● Task to complete: Copy out each line of the listing below that contains the word "microsoft".

┌──

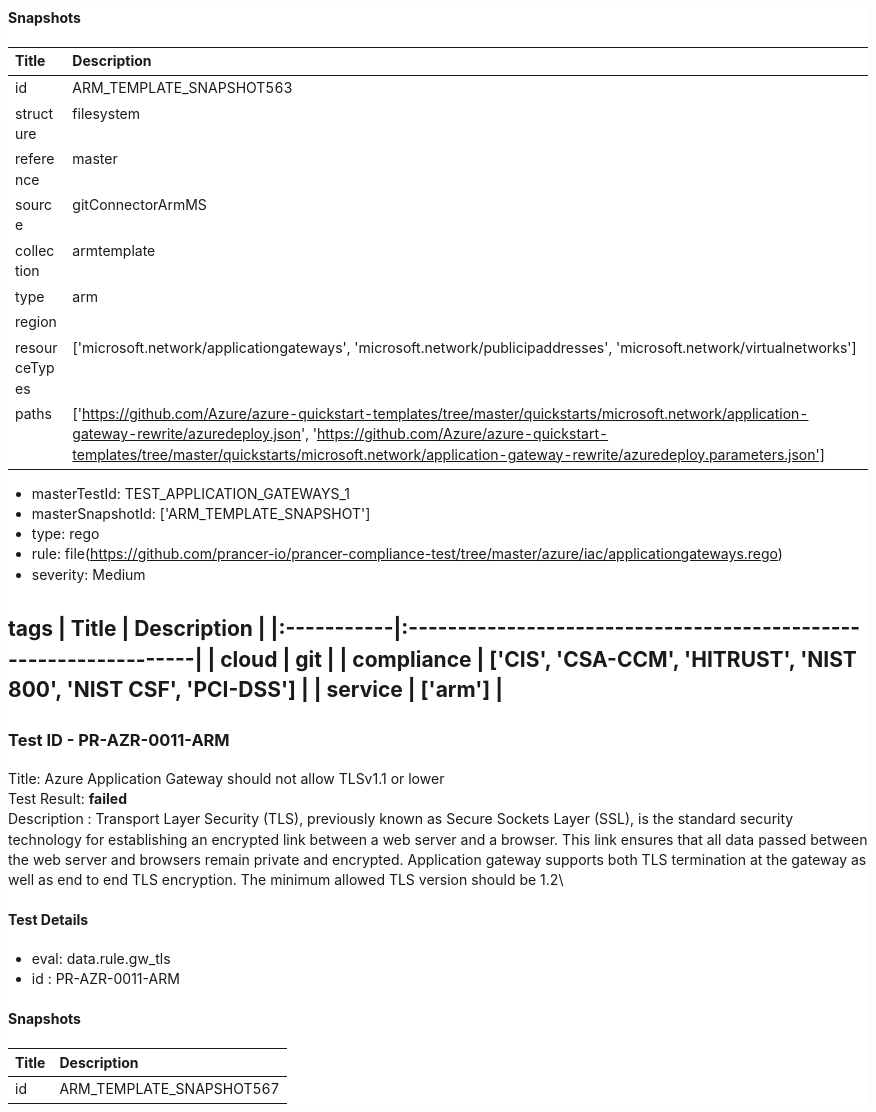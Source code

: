 #### Snapshots
| Title         | Description                                                                                                                                                                                                                                                                                             |
|:--------------|:--------------------------------------------------------------------------------------------------------------------------------------------------------------------------------------------------------------------------------------------------------------------------------------------------------|
| id            | ARM_TEMPLATE_SNAPSHOT563                                                                                                                                                                                                                                                                                |
| structure     | filesystem                                                                                                                                                                                                                                                                                              |
| reference     | master                                                                                                                                                                                                                                                                                                  |
| source        | gitConnectorArmMS                                                                                                                                                                                                                                                                                       |
| collection    | armtemplate                                                                                                                                                                                                                                                                                             |
| type          | arm                                                                                                                                                                                                                                                                                                     |
| region        |                                                                                                                                                                                                                                                                                                         |
| resourceTypes | ['microsoft.network/applicationgateways', 'microsoft.network/publicipaddresses', 'microsoft.network/virtualnetworks']                                                                                                                                                                                   |
| paths         | ['https://github.com/Azure/azure-quickstart-templates/tree/master/quickstarts/microsoft.network/application-gateway-rewrite/azuredeploy.json', 'https://github.com/Azure/azure-quickstart-templates/tree/master/quickstarts/microsoft.network/application-gateway-rewrite/azuredeploy.parameters.json'] |

- masterTestId: TEST_APPLICATION_GATEWAYS_1
- masterSnapshotId: ['ARM_TEMPLATE_SNAPSHOT']
- type: rego
- rule: file(https://github.com/prancer-io/prancer-compliance-test/tree/master/azure/iac/applicationgateways.rego)
- severity: Medium

tags
| Title      | Description                                                      |
|:-----------|:-----------------------------------------------------------------|
| cloud      | git                                                              |
| compliance | ['CIS', 'CSA-CCM', 'HITRUST', 'NIST 800', 'NIST CSF', 'PCI-DSS'] |
| service    | ['arm']                                                          |
----------------------------------------------------------------


### Test ID - PR-AZR-0011-ARM
Title: Azure Application Gateway should not allow TLSv1.1 or lower\
Test Result: **failed**\
Description : Transport Layer Security (TLS), previously known as Secure Sockets Layer (SSL), is the standard security technology for establishing an encrypted link between a web server and a browser. This link ensures that all data passed between the web server and browsers remain private and encrypted. Application gateway supports both TLS termination at the gateway as well as end to end TLS encryption. The minimum allowed TLS version should be 1.2\

#### Test Details
- eval: data.rule.gw_tls
- id : PR-AZR-0011-ARM

#### Snapshots
| Title         | Description                                                                                                                                                                                                                                                                                                 |
|:--------------|:------------------------------------------------------------------------------------------------------------------------------------------------------------------------------------------------------------------------------------------------------------------------------------------------------------|
| id            | ARM_TEMPLATE_SNAPSHOT567                                                                                                                                                                                                                                                                                    |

└──

● Solution to this problem:
| resourceTypes | ['microsoft.network/applicationgateways', 'microsoft.network/publicipaddresses', 'microsoft.network/virtualnetworks']                                                                                                                                                                                   |
| paths         | ['https://github.com/Azure/azure-quickstart-templates/tree/master/quickstarts/microsoft.network/application-gateway-rewrite/azuredeploy.json', 'https://github.com/Azure/azure-quickstart-templates/tree/master/quickstarts/microsoft.network/application-gateway-rewrite/azuredeploy.parameters.json'] |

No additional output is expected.